**Exercise objective:** In the entries below, find each line with the word "documentclass" and pull it out.

Collected data:
::::::::::

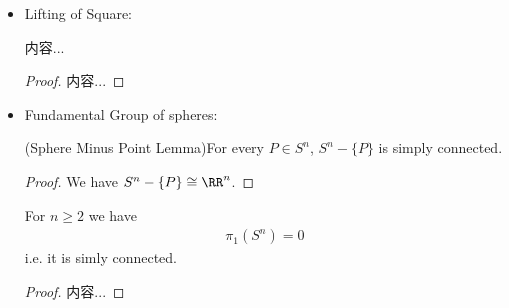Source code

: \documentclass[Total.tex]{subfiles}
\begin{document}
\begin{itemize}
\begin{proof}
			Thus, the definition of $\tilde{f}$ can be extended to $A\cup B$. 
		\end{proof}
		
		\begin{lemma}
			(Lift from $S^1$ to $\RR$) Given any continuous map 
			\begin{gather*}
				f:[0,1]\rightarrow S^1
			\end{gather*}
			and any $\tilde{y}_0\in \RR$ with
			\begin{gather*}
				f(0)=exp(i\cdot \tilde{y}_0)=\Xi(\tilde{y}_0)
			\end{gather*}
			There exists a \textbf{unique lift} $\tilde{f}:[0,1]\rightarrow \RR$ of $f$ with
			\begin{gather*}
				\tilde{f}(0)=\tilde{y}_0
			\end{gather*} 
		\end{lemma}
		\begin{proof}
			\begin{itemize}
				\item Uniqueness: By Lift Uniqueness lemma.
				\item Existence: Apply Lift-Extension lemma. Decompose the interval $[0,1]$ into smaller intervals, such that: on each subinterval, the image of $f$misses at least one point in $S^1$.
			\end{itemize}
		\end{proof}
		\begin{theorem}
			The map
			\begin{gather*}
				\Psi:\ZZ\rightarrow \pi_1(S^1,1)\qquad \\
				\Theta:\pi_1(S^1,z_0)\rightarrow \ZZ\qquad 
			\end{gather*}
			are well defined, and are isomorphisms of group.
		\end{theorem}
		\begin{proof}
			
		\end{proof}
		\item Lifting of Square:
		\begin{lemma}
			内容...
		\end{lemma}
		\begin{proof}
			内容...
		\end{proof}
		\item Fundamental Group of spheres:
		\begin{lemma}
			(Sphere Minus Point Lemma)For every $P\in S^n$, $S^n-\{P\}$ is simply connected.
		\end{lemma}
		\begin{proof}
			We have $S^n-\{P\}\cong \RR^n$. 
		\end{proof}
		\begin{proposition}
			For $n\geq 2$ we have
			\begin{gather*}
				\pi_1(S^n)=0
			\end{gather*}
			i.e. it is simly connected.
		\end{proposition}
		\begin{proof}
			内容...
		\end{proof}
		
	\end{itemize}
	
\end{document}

::::::::::

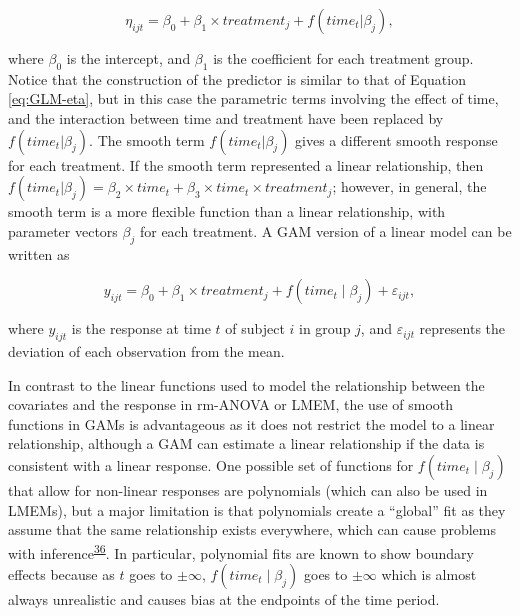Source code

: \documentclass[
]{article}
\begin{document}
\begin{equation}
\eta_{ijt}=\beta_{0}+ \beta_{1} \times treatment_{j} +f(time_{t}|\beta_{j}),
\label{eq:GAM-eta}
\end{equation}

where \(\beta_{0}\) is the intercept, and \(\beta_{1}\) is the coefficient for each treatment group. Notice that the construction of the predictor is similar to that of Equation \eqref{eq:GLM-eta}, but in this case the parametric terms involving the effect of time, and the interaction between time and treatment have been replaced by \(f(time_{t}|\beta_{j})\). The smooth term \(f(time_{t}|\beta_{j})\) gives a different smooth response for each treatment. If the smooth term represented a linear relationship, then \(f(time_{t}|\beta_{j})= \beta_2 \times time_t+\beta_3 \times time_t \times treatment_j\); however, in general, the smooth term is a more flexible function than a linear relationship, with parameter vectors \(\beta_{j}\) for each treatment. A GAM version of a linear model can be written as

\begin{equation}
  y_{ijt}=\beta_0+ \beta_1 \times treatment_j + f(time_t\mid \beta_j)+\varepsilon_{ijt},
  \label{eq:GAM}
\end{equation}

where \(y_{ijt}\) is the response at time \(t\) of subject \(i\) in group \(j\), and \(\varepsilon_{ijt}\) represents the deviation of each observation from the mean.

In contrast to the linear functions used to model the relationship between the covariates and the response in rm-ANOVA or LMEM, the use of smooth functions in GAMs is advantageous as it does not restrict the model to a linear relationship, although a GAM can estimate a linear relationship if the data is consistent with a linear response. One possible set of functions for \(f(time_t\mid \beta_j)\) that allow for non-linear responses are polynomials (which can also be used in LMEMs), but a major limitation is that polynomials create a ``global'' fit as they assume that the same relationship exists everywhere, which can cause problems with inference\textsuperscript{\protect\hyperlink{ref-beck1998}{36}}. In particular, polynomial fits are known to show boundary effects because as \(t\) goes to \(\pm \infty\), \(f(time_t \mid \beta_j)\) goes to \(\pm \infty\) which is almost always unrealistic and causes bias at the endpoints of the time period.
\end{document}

::::::::::

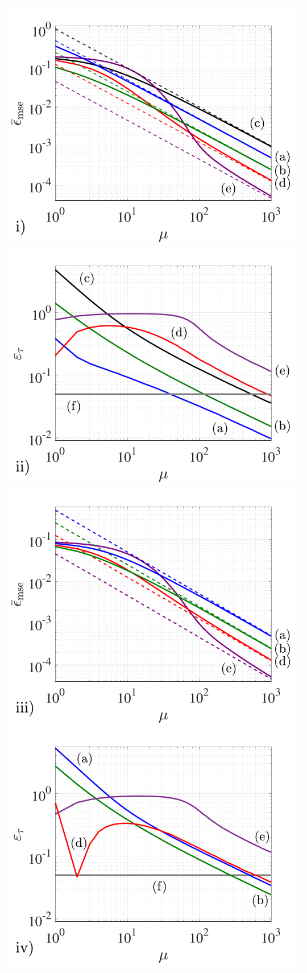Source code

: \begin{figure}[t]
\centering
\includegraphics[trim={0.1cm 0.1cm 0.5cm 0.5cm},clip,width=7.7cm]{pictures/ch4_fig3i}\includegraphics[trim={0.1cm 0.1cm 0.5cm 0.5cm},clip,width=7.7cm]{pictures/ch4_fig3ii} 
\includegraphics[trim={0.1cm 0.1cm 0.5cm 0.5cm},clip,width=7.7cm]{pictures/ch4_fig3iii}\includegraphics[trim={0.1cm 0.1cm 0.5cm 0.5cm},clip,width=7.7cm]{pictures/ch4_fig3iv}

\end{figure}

::::::::::

**Task output:**
: \documentclass[Total.tex]{subfiles}
: \documentclass[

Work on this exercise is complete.